Just as today, in the 1960's there was a certain amount of the population that regulated their emotions (our interest being primarily stress) through the use of a psychoactive drug known as tobacco (which includes nicotine). Too little or too much stress, tobacco as a stimulant drug of addiction had a solution to help you regulate your self-control. Today however, different to the 1960's tobacco consumption rates have dropped due to the lowering social acceptability of the drug. This on average leaves that portion of the population now with a void to fill in the gap between the ability of their self-control muscle and the stressors placed upon them. This tobacco consumption represents an input into the self-control system as an aid. 


On the other side of the self-control system an average persons productivity has now increased from the 1960's. This is not with regard to working longer hours, but as measured by multi-factorial productivity. Technology has seen the average person produce more output given the same inputs. This increased demand through (primarily) mental exertion has placed a greater demand upon the self-control muscle. 

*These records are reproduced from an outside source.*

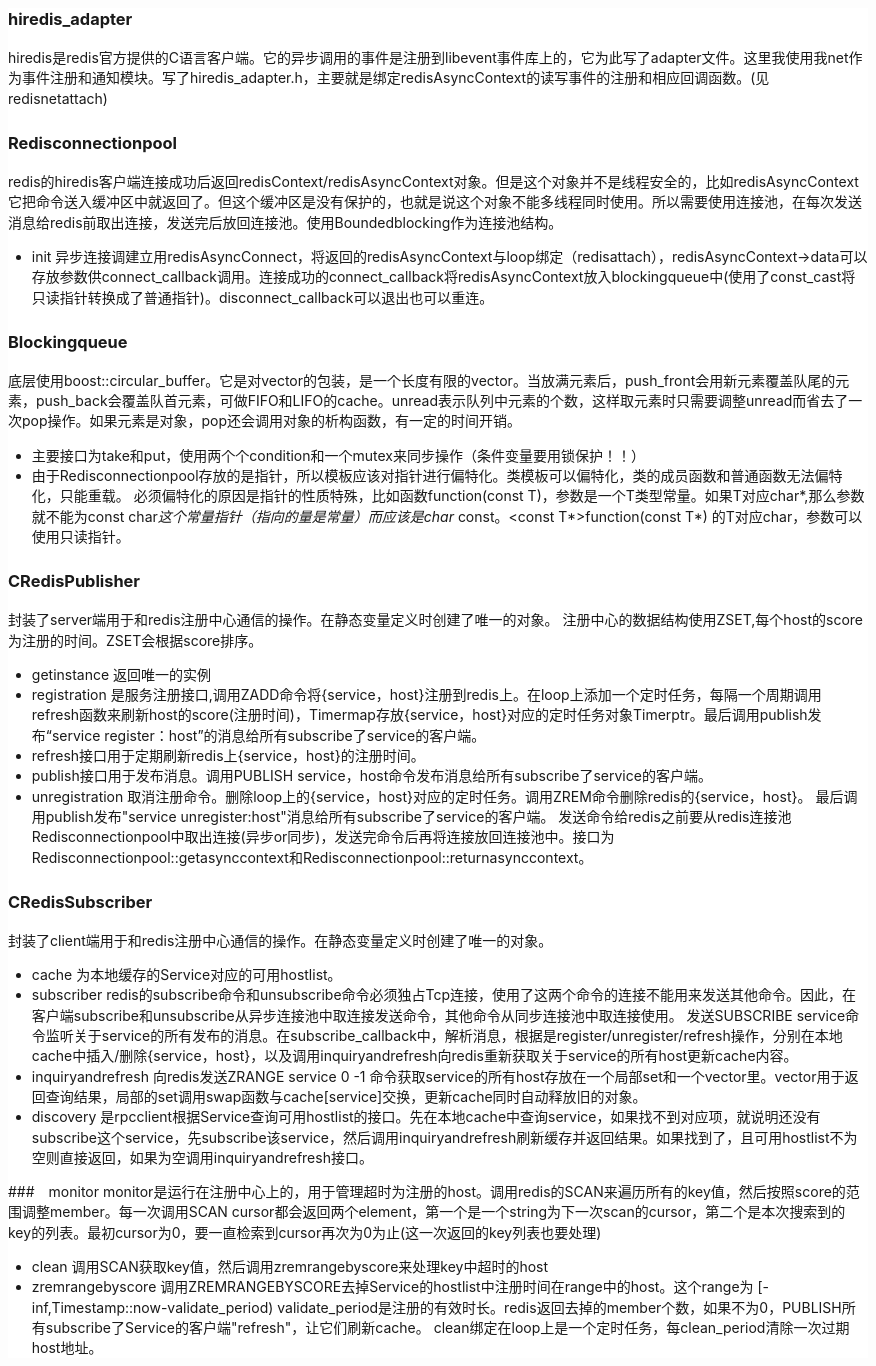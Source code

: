 ### hiredis_adapter
hiredis是redis官方提供的C语言客户端。它的异步调用的事件是注册到libevent事件库上的，它为此写了adapter文件。这里我使用我net作为事件注册和通知模块。写了hiredis_adapter.h，主要就是绑定redisAsyncContext的读写事件的注册和相应回调函数。(见redisnetattach)

### Redisconnectionpool
redis的hiredis客户端连接成功后返回redisContext/redisAsyncContext对象。但是这个对象并不是线程安全的，比如redisAsyncContext它把命令送入缓冲区中就返回了。但这个缓冲区是没有保护的，也就是说这个对象不能多线程同时使用。所以需要使用连接池，在每次发送消息给redis前取出连接，发送完后放回连接池。使用Boundedblocking作为连接池结构。
* init 异步连接调建立用redisAsyncConnect，将返回的redisAsyncContext与loop绑定（redisattach），redisAsyncContext->data可以存放参数供connect_callback调用。连接成功的connect_callback将redisAsyncContext放入blockingqueue中(使用了const_cast将只读指针转换成了普通指针)。disconnect_callback可以退出也可以重连。

### Blockingqueue
底层使用boost::circular_buffer。它是对vector的包装，是一个长度有限的vector。当放满元素后，push_front会用新元素覆盖队尾的元素，push_back会覆盖队首元素，可做FIFO和LIFO的cache。unread表示队列中元素的个数，这样取元素时只需要调整unread而省去了一次pop操作。如果元素是对象，pop还会调用对象的析构函数，有一定的时间开销。
* 主要接口为take和put，使用两个个condition和一个mutex来同步操作（条件变量要用锁保护！！）
* 由于Redisconnectionpool存放的是指针，所以模板应该对指针进行偏特化。类模板可以偏特化，类的成员函数和普通函数无法偏特化，只能重载。
必须偏特化的原因是指针的性质特殊，比如函数<T>function(const T)，参数是一个T类型常量。如果T对应char*,那么参数就不能为const char*这个常量指针（指向的量是常量）而应该是char* const。<const T*>function(const T*) 的T对应char，参数可以使用只读指针。


### CRedisPublisher
封装了server端用于和redis注册中心通信的操作。在静态变量定义时创建了唯一的对象。
注册中心的数据结构使用ZSET,每个host的score为注册的时间。ZSET会根据score排序。
* getinstance 返回唯一的实例
* registration 是服务注册接口,调用ZADD命令将{service，host}注册到redis上。在loop上添加一个定时任务，每隔一个周期调用refresh函数来刷新host的score(注册时间)，Timermap存放{service，host}对应的定时任务对象Timerptr。最后调用publish发布“service register：host”的消息给所有subscribe了service的客户端。
* refresh接口用于定期刷新redis上{service，host}的注册时间。
* publish接口用于发布消息。调用PUBLISH service，host命令发布消息给所有subscribe了service的客户端。
* unregistration 取消注册命令。删除loop上的{service，host}对应的定时任务。调用ZREM命令删除redis的{service，host}。
最后调用publish发布"service unregister:host"消息给所有subscribe了service的客户端。
发送命令给redis之前要从redis连接池Redisconnectionpool中取出连接(异步or同步)，发送完命令后再将连接放回连接池中。接口为Redisconnectionpool::getasynccontext和Redisconnectionpool::returnasynccontext。

### CRedisSubscriber
封装了client端用于和redis注册中心通信的操作。在静态变量定义时创建了唯一的对象。
* cache 为本地缓存的Service对应的可用hostlist。
* subscriber redis的subscribe命令和unsubscribe命令必须独占Tcp连接，使用了这两个命令的连接不能用来发送其他命令。因此，在客户端subscribe和unsubscribe从异步连接池中取连接发送命令，其他命令从同步连接池中取连接使用。
发送SUBSCRIBE service命令监听关于service的所有发布的消息。在subscribe_callback中，解析消息，根据是register/unregister/refresh操作，分别在本地cache中插入/删除{service，host}，以及调用inquiryandrefresh向redis重新获取关于service的所有host更新cache内容。
* inquiryandrefresh 向redis发送ZRANGE service 0 -1 命令获取service的所有host存放在一个局部set和一个vector里。vector用于返回查询结果，局部的set调用swap函数与cache[service]交换，更新cache同时自动释放旧的对象。
* discovery 是rpcclient根据Service查询可用hostlist的接口。先在本地cache中查询service，如果找不到对应项，就说明还没有subscribe这个service，先subscribe该service，然后调用inquiryandrefresh刷新缓存并返回结果。如果找到了，且可用hostlist不为空则直接返回，如果为空调用inquiryandrefresh接口。

###　monitor
monitor是运行在注册中心上的，用于管理超时为注册的host。调用redis的SCAN来遍历所有的key值，然后按照score的范围调整member。每一次调用SCAN cursor都会返回两个element，第一个是一个string为下一次scan的cursor，第二个是本次搜索到的key的列表。最初cursor为0，要一直检索到cursor再次为0为止(这一次返回的key列表也要处理)
* clean 调用SCAN获取key值，然后调用zremrangebyscore来处理key中超时的host
* zremrangebyscore 调用ZREMRANGEBYSCORE去掉Service的hostlist中注册时间在range中的host。这个range为 [-inf,Timestamp::now-validate_period) validate_period是注册的有效时长。redis返回去掉的member个数，如果不为0，PUBLISH所有subscribe了Service的客户端"refresh"，让它们刷新cache。
clean绑定在loop上是一个定时任务，每clean_period清除一次过期host地址。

This paper argues that through the decrease in tobacco consumption and the increase in productivity there is now a demand for a new drug that can fill this void that the self-control muscle can not immediately support. It is recognized that there are many addictive substances, however that as will be explained in the next paper, these do not conform to the same requirements as tobacco, with the exception of coffee. 


The data


Data used was a combination from the World Health Organization BMI statistics, the Organization for Economic Development for tobacco consumption rates, and the Australian Bureau of Statistics for hours worked by the average person multiplied against the multi-factorial productivity rate as estimated by the Australian Bureau of Statistics. The data used covered the period between and inclusive of 1980 to 2008.


The model


BMI = ß1 + ß2productivity - ß3tobacco + e



BMI = Body Mass Index

Beta1 = constant

Beta2 = productivity as measured by multi-factor productivity estimates against hours worked per capita per annum base year 2007

Beta3 = tobacco consumption per capita per annum

e = error term


The  preliminary results


The model produced a preliminary coefficient of determination of 99.32%, that the change in tobacco consumption and the change in productivity levels explain 99.32% of the change in Australia's average BMI. This model is still in its linear phase and has shown preliminary results in log-log form of 99.44% in explaining BMI. This model was then run against the US data on BMI and provided similar accuracy adjusting for a base change in BMI result "0.95". The two variables chosen provide further evidence for the self-control hypothesis of this paper. 


The next paper


The next paper due by November 2012 provides the hypothesized reasoning of how these two mechanisms work through neuro-chemical processes and the HPA axis. A multiple linear regression model detailing specific numbers for calculation of BMI rates for a country. Further areas for experimental research to target. Policy choice options available to governments.